* **Directions for this task**: In the data below, how many lines contain the string "cake"? Give only the figure.

[Rendered images with source text]
------------------------------

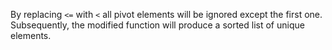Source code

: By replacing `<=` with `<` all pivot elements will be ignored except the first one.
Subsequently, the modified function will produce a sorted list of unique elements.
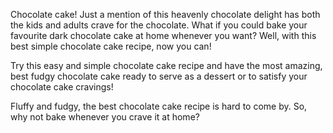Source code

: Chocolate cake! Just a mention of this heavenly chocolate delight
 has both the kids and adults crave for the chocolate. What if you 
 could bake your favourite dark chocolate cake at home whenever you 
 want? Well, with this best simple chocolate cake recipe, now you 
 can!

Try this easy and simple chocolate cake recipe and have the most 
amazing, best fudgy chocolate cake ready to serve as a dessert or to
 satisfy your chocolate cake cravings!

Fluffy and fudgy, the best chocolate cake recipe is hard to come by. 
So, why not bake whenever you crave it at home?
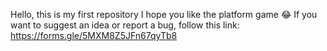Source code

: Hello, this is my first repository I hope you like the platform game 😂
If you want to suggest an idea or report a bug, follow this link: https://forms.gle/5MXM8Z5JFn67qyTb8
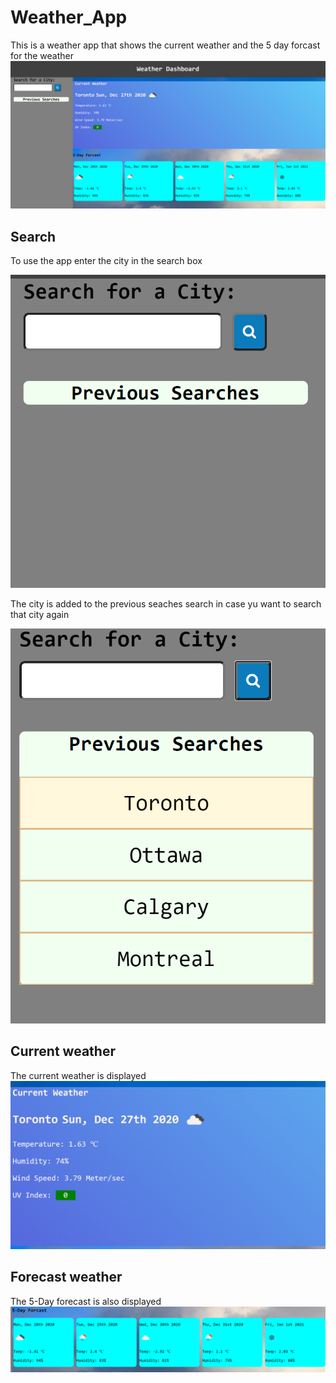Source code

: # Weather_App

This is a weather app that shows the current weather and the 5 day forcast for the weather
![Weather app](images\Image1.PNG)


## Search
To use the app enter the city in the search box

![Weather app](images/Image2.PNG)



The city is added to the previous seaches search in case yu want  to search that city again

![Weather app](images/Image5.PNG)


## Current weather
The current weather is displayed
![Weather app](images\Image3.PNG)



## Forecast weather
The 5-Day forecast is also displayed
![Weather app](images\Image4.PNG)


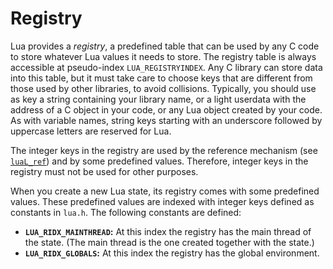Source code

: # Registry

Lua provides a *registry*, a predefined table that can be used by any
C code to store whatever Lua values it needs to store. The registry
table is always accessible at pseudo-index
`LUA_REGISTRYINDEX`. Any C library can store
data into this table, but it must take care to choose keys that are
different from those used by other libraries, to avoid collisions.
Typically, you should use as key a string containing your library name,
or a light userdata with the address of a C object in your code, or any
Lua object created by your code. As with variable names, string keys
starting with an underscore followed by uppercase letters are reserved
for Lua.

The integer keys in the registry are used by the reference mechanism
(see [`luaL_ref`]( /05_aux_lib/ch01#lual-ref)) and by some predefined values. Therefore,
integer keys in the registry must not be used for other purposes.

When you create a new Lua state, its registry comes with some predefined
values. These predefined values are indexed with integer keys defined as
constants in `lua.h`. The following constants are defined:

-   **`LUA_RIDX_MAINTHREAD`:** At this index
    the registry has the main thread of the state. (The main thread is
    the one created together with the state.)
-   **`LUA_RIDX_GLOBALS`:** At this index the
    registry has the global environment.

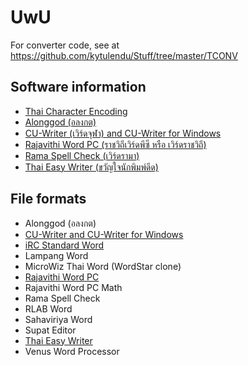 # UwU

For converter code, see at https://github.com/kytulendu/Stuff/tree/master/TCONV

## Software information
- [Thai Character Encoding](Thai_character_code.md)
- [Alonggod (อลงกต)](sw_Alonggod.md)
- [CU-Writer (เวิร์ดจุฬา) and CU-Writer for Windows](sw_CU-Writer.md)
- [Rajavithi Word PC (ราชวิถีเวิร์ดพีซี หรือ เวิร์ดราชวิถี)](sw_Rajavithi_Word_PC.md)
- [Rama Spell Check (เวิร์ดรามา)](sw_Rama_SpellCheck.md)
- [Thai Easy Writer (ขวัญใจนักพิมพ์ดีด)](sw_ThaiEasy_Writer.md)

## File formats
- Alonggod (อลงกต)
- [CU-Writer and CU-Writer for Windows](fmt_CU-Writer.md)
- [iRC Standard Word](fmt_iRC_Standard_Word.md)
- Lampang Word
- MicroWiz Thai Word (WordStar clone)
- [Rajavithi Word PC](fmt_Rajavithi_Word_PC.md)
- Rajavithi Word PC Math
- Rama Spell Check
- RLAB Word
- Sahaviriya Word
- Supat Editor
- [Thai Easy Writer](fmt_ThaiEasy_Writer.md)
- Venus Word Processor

------------------------------

* **Written answer**: 7